RITA A. LEONARD - The Brooklyn Park Summer Playground Program for 2017 has officially been canceled by PP&R. The neighborhood now hopes to finance it itself through a new nonprofit, Friends of Brooklyn Park.  Under the leadership of neighbor Ben Tarne, Brooklyn residents tried hard to prevent the historic Summer Playground Program at Brooklyn Park from being cut by the city due to budget concerns. However, in a May 15 letter from Portland Park & Recreation's Community Relations Manager Elizabeth Kennedy-Wong, those hopes were dashed.

Ms. Kennedy-Wong advised, "We agree that our Playground Program is one of the most important services PP&R provides to our community. These cuts are hard [but] we need to make sure that our resources are maximized. The number of children living in Brooklyn has declined, and there are fewer children who are low-income.

"There are other areas of the city where the number of children is increasing, and the need for programs based on economics is greater. This data led PPS to determine we would no longer offer the Free Lunch Program at Brooklyn Park. PP&R staff recommended that we prioritize providing the Playground Program in parks that also provide the Free Lunch Program. . .consistent with our commitment to equity [in] providing services to areas of the city that have traditionally been under-served for decades."

Consequently, Brooklyn Park's 2017 Summer Playground Program was canceled, along with those in four other city parks. The letter continues, "There are ways in which the neighborhood could organize activities for neighborhood kids. If you are interested, let Chariti Montez know, and she will coordinate within PP&R to determine how that can move forward. She can be reached at 503/260-5928, or at This email address is being protected from spambots.
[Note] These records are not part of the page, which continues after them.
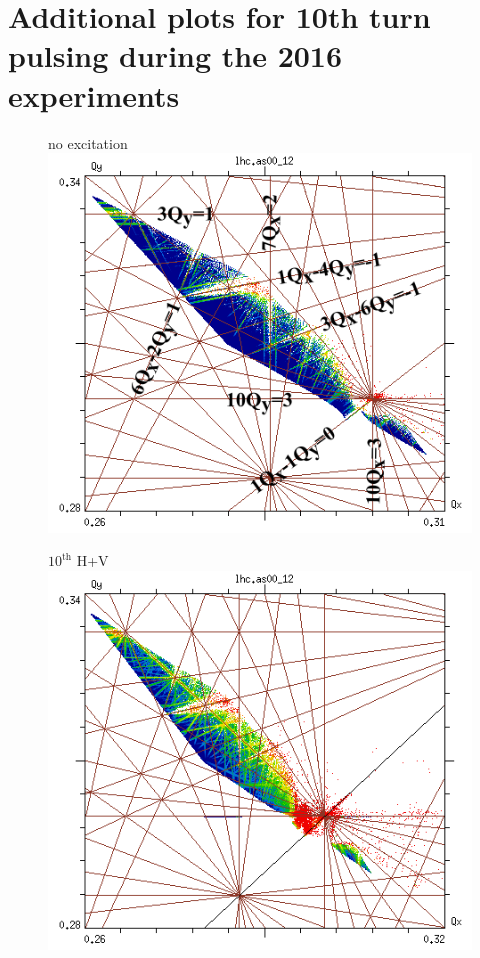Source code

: \documentclass[%
 reprint,
 amsmath,amssymb,
 aps,
prstab,
longbibliography,
]{revtex4-1}
\begin{document}
\section{Additional plots for 10th turn pulsing during the 2016 experiments}
\label{app:sec:10}
\begin{figure}[h]
	\begin{minipage}[t]{0.49\linewidth}
		\centering
		no excitation
		\includegraphics[width=1.0\linewidth]{2016injnocolc15o+19_6noerru_dp0_ord10_annotate.png}
	\end{minipage}
	\begin{minipage}[t]{0.49\linewidth}
		\centering
		$10^{\mathrm{th}}$ H+V
		\includegraphics[width=1.0\linewidth]{2016injnocolc15o+19_6noerrut10skhv_dp0_ord10.png}

\end{minipage}
\end{figure}
\end{document}
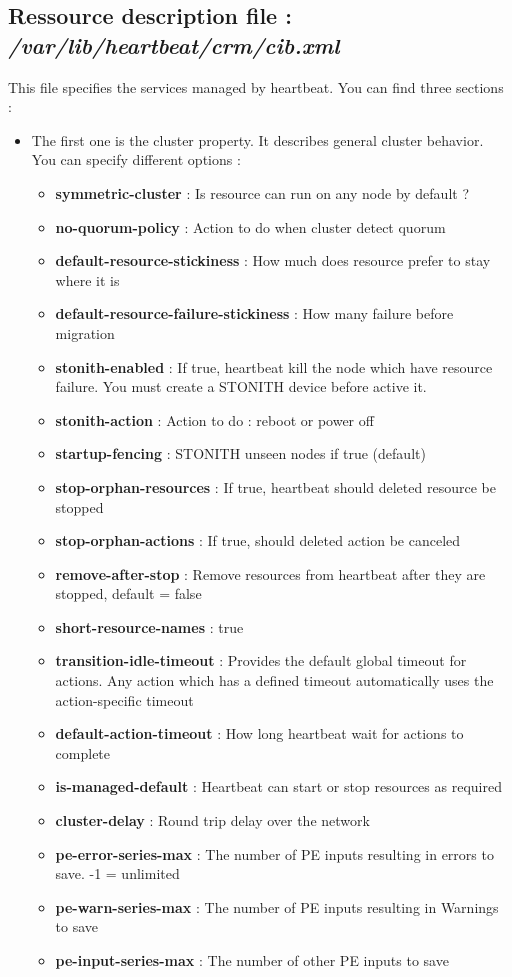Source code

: \documentclass[a4paper,10pt]{report}
\begin{document}
\subsection{Ressource description file : \textit{/var/lib/heartbeat/crm/cib.xml}}
This file specifies the services managed by heartbeat. You can find three sections :
\begin{itemize}
\item The first one is the cluster property. It describes general cluster behavior. You can specify different options :

\begin{itemize}
\item \textbf{symmetric-cluster} : Is resource can run on any node by default ?
\item \textbf{no-quorum-policy} : Action to do when cluster detect quorum
\item \textbf{default-resource-stickiness} : How much does resource prefer to stay where it is
\item \textbf{default-resource-failure-stickiness} : How many failure before migration
\item \textbf{stonith-enabled} : If true, heartbeat kill the node which have resource failure. You must create a STONITH device before active it.
\item \textbf{stonith-action} : Action to do : reboot or power off
\item \textbf{startup-fencing} : STONITH unseen nodes if true (default)
\item \textbf{stop-orphan-resources} : If true, heartbeat should deleted resource be stopped
\item \textbf{stop-orphan-actions} : If true, should deleted action be canceled
\item \textbf{remove-after-stop} : Remove resources from heartbeat after they are stopped, default = false
\item \textbf{short-resource-names} : true
\item \textbf{transition-idle-timeout} : Provides the default global timeout for actions. Any action which has a defined timeout automatically
uses the action-specific timeout
\item \textbf{default-action-timeout} : How long heartbeat wait for actions to complete
\item \textbf{is-managed-default} : Heartbeat can start or stop resources as required
\item \textbf{cluster-delay} : Round trip delay over the network
\item \textbf{pe-error-series-max} : The number of PE inputs resulting in errors to save. -1 = unlimited
\item \textbf{pe-warn-series-max} : The number of PE inputs resulting in Warnings to save
\item \textbf{pe-input-series-max} : The number of other PE inputs to save
\end{itemize}


\end{itemize}
\end{document}
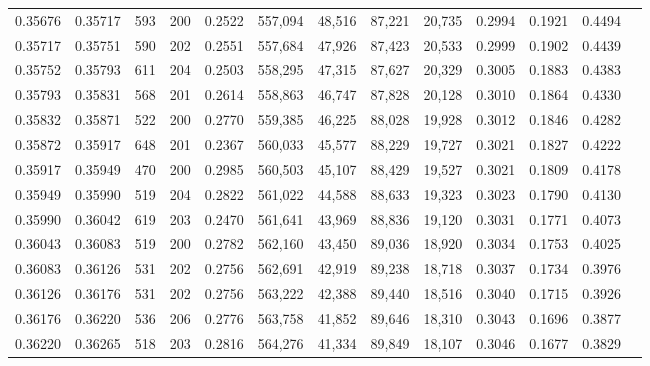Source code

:\begin{tabular}{rrrrrrrrrrrrr}
0.35676 & 0.35717 &   593 & 200 &                                     0.2522 & 557,094 &  48,516 &  87,221 &  20,735 & 0.2994 & 0.1921 & 0.4494 \\
0.35717 & 0.35751 &   590 & 202 &                                     0.2551 & 557,684 &  47,926 &  87,423 &  20,533 & 0.2999 & 0.1902 & 0.4439 \\
0.35752 & 0.35793 &   611 & 204 &                                     0.2503 & 558,295 &  47,315 &  87,627 &  20,329 & 0.3005 & 0.1883 & 0.4383 \\
0.35793 & 0.35831 &   568 & 201 &                                     0.2614 & 558,863 &  46,747 &  87,828 &  20,128 & 0.3010 & 0.1864 & 0.4330 \\
0.35832 & 0.35871 &   522 & 200 &                                     0.2770 & 559,385 &  46,225 &  88,028 &  19,928 & 0.3012 & 0.1846 & 0.4282 \\
0.35872 & 0.35917 &   648 & 201 &                                     0.2367 & 560,033 &  45,577 &  88,229 &  19,727 & 0.3021 & 0.1827 & 0.4222 \\
0.35917 & 0.35949 &   470 & 200 &                                     0.2985 & 560,503 &  45,107 &  88,429 &  19,527 & 0.3021 & 0.1809 & 0.4178 \\
0.35949 & 0.35990 &   519 & 204 &                                     0.2822 & 561,022 &  44,588 &  88,633 &  19,323 & 0.3023 & 0.1790 & 0.4130 \\
0.35990 & 0.36042 &   619 & 203 &                                     0.2470 & 561,641 &  43,969 &  88,836 &  19,120 & 0.3031 & 0.1771 & 0.4073 \\
0.36043 & 0.36083 &   519 & 200 &                                     0.2782 & 562,160 &  43,450 &  89,036 &  18,920 & 0.3034 & 0.1753 & 0.4025 \\
0.36083 & 0.36126 &   531 & 202 &                                     0.2756 & 562,691 &  42,919 &  89,238 &  18,718 & 0.3037 & 0.1734 & 0.3976 \\
0.36126 & 0.36176 &   531 & 202 &                                     0.2756 & 563,222 &  42,388 &  89,440 &  18,516 & 0.3040 & 0.1715 & 0.3926 \\
0.36176 & 0.36220 &   536 & 206 &                                     0.2776 & 563,758 &  41,852 &  89,646 &  18,310 & 0.3043 & 0.1696 & 0.3877 \\
0.36220 & 0.36265 &   518 & 203 &                                     0.2816 & 564,276 &  41,334 &  89,849 &  18,107 & 0.3046 & 0.1677 & 0.3829 \\

\end{tabular}
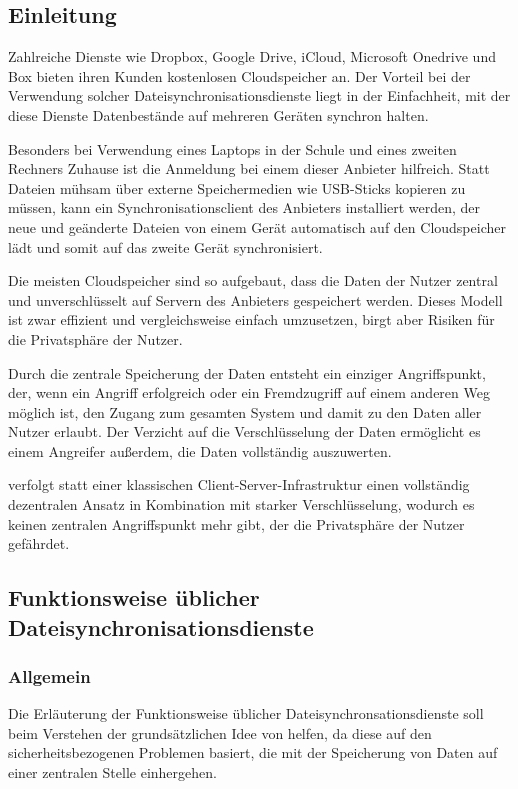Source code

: \subsection{Einleitung}
Zahlreiche Dienste wie Dropbox, Google Drive, iCloud, Microsoft Onedrive und Box
bieten ihren Kunden kostenlosen Cloudspeicher an.
Der Vorteil bei der Verwendung solcher Dateisynchronisationsdienste liegt in der
Einfachheit, mit der diese Dienste Datenbestände auf mehreren Geräten synchron
halten.

Besonders bei Verwendung eines Laptops in der Schule und eines zweiten Rechners
Zuhause ist die Anmeldung bei einem dieser Anbieter hilfreich.
Statt Dateien mühsam über externe Speichermedien wie USB-Sticks kopieren zu
müssen, kann ein Synchronisationsclient des Anbieters installiert werden, der
neue und geänderte Dateien von einem Gerät automatisch auf den Cloudspeicher
lädt und somit auf das zweite Gerät synchronisiert.

Die meisten Cloudspeicher sind so aufgebaut, dass die Daten der Nutzer zentral
und unverschlüsselt auf Servern des Anbieters gespeichert werden.
Dieses Modell ist zwar effizient und vergleichsweise einfach umzusetzen, birgt
aber Risiken für die Privatsphäre der Nutzer.

Durch die zentrale Speicherung der Daten entsteht ein einziger Angriffspunkt,
der, wenn ein Angriff erfolgreich oder ein Fremdzugriff auf einem anderen Weg
möglich ist, den Zugang zum gesamten System und damit zu den Daten aller Nutzer
erlaubt.
Der Verzicht auf die Verschlüsselung der Daten ermöglicht es einem Angreifer
außerdem, die Daten vollständig auszuwerten.

\sblitg verfolgt statt einer klassischen Client-Server-Infrastruktur einen
vollständig dezentralen Ansatz in Kombination mit starker Verschlüsselung,
wodurch es keinen zentralen Angriffspunkt mehr gibt, der die Privatsphäre der Nutzer gefährdet.

\subsection{Funktionsweise üblicher Dateisynchronisationsdienste}
\subsubsection{Allgemein}
Die Erläuterung der Funktionsweise üblicher Dateisynchronsationsdienste soll beim
Verstehen der grundsätzlichen Idee von \sblit helfen, da diese auf den
sicherheitsbezogenen Problemen basiert, die mit der Speicherung von Daten auf einer
zentralen Stelle einhergehen.

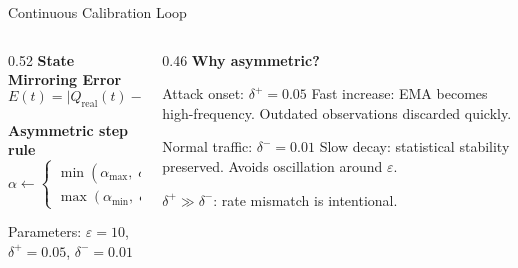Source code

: \documentclass[aspectratio=169,t]{beamer}
\newcommand{\qreal}{Q_{\mathrm{real}}}
\newcommand{\qvirt}{Q_{\mathrm{virtual}}}
\begin{document}
\begin{frame}{Continuous Calibration Loop}

  \begin{columns}[T]
    \begin{column}{0.52\textwidth}
      \textbf{State Mirroring Error}
      \[
        E(t) = \bigl|\qreal(t) - \qvirt(t)\bigr|
      \]

      \vspace{6pt}
      \textbf{Asymmetric step rule}
      \[
        \alpha \leftarrow \begin{cases}
          \min(\alpha_{\max},\;\alpha + \delta^{+}) & E > \varepsilon \\
          \max(\alpha_{\min},\;\alpha - \delta^{-}) & \text{otherwise}
        \end{cases}
      \]

      \vspace{4pt}
      {\small Parameters: $\varepsilon = 10$,\;
                  $\delta^{+} = 0.05$,\;
                  $\delta^{-} = 0.01$}
    \end{column}

    \begin{column}{0.46\textwidth}
      \textbf{Why asymmetric?}

      \vspace{6pt}
      \begin{block}{\small Attack onset: $\delta^{+} = 0.05$}
        \small
        Fast increase: EMA becomes high-frequency.
        Outdated observations discarded quickly.
      \end{block}

      \vspace{6pt}
      \begin{exampleblock}{\small Normal traffic: $\delta^{-} = 0.01$}
        \small
        Slow decay: statistical stability preserved.
        Avoids oscillation around $\varepsilon$.
      \end{exampleblock}

      \vspace{6pt}
      {\small $\delta^{+} \gg \delta^{-}$: rate mismatch is intentional.}
    \end{column}
  \end{columns}

\end{frame}
\end{document}
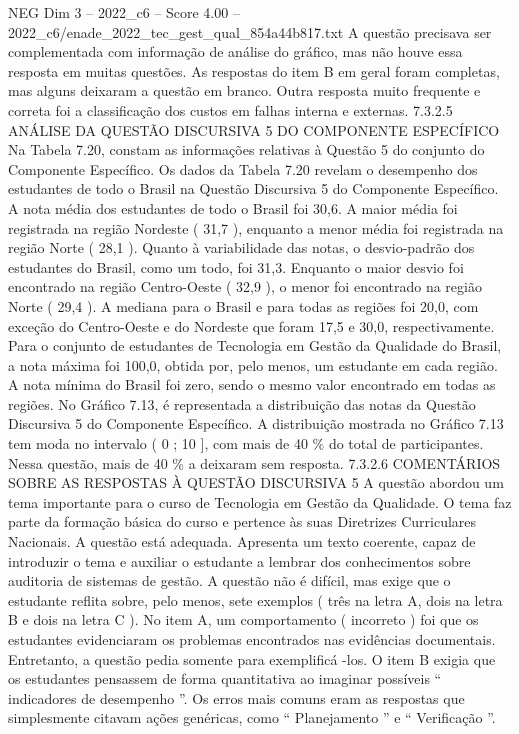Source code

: \begin{textsample}{NEG Dim 3 – 2022\_c6 – Score 4.00 – 2022\_c6/enade\_2022\_tec\_gest\_qual\_854a44b817.txt}
A questão precisava ser complementada com informação de análise do gráfico, mas não houve essa resposta em muitas questões.
As respostas do item B em geral foram completas, mas alguns deixaram a questão em branco.
Outra resposta muito frequente e correta foi a classificação dos custos em falhas interna e externas. 7.3.2.5 ANÁLISE DA QUESTÃO DISCURSIVA 5 DO COMPONENTE ESPECÍFICO Na Tabela 7.20, constam as informações relativas à Questão 5 do conjunto do Componente Específico.
Os dados da Tabela 7.20 revelam o desempenho dos estudantes de todo o Brasil na Questão Discursiva 5 do Componente Específico.
A nota média dos estudantes de todo o Brasil foi 30,6.
A maior média foi registrada na região Nordeste ( 31,7 ), enquanto a menor média foi registrada na região Norte ( 28,1 ).
Quanto à variabilidade das notas, o desvio-padrão dos estudantes do Brasil, como um todo, foi 31,3.
Enquanto o maior desvio foi encontrado na região Centro-Oeste ( 32,9 ), o menor foi encontrado na região Norte ( 29,4 ).
A mediana para o Brasil e para todas as regiões foi 20,0, com exceção do Centro-Oeste e do Nordeste que foram 17,5 e 30,0, respectivamente.
Para o conjunto de estudantes de Tecnologia em Gestão da Qualidade do Brasil, a nota máxima foi 100,0, obtida por, pelo menos, um estudante em cada região.
A nota mínima do Brasil foi zero, sendo o mesmo valor encontrado em todas as regiões.
No Gráfico 7.13, é representada a distribuição das notas da Questão Discursiva 5 do Componente Específico.
A distribuição mostrada no Gráfico 7.13 tem moda no intervalo ( 0 ; 10 ], com mais de 40 \% do total de participantes.
Nessa questão, mais de 40 \% a deixaram sem resposta. 7.3.2.6 COMENTÁRIOS SOBRE AS RESPOSTAS À QUESTÃO DISCURSIVA 5 A questão abordou um tema importante para o curso de Tecnologia em Gestão da Qualidade.
O tema faz parte da formação básica do curso e pertence às suas Diretrizes Curriculares Nacionais.
A questão está adequada.
Apresenta um texto coerente, capaz de introduzir o tema e auxiliar o estudante a lembrar dos conhecimentos sobre auditoria de sistemas de gestão.
A questão não é difícil, mas exige que o estudante reflita sobre, pelo menos, sete exemplos ( três na letra A, dois na letra B e dois na letra C ).
No item A, um comportamento ( incorreto ) foi que os estudantes evidenciaram os problemas encontrados nas evidências documentais.
Entretanto, a questão pedia somente para exemplificá -los.
O item B exigia que os estudantes pensassem de forma quantitativa ao imaginar possíveis “ indicadores de desempenho ”.
Os erros mais comuns eram as respostas que simplesmente citavam ações genéricas, como “ Planejamento ” e “ Verificação ”.

\end{textsample}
You need JavaScript enabled to view it.."

Consequently, on May 4, Brooklyn Park Program Director Craig Montag asked to meet City Commissioner Amanda Fritz for a personal tour of "the program that has been legendary in the community since 1957." Montag added, "The program is a very important part of this Inner Southeast community. All other close-in park programs have been cut in recent years: Westmoreland, Sellwood, Kenilworth, Powell, Woodstock, Abernethy, Clinton, Berkeley...only Brooklyn survives."

A May 22 reply from Fritz' office explained, "The decision to end city-funded summer activities for Brooklyn Park is not a reflection of how the program is valued by PP&R or by me. . . Your leadership and passion for the program is clearly evident through the amount of e-mails and letters of support I have received. 'Summer Free For All' has relied on supplemental 'one-time' General Fund [infusions] for several years. Council this year decided to size the program to match available ongoing resources." Fritz' letter continued: "At the Brooklyn Action Corps neighborhood meeting, many individuals indicated a capacity and willingness to support the program financially. While it will no longer be a program of PP&R, recreation staff leaders are willing to discuss how we could make access to the park available to support such an effort."

Ben Tarne continues to work on the issue by establishing a nonprofit program, "Friends of Brooklyn Park", to fund the Playground Program through private donations.

"We are hoping that the Summer Playground Program will occur later this year, possibly with reduced hours," he said on May 24.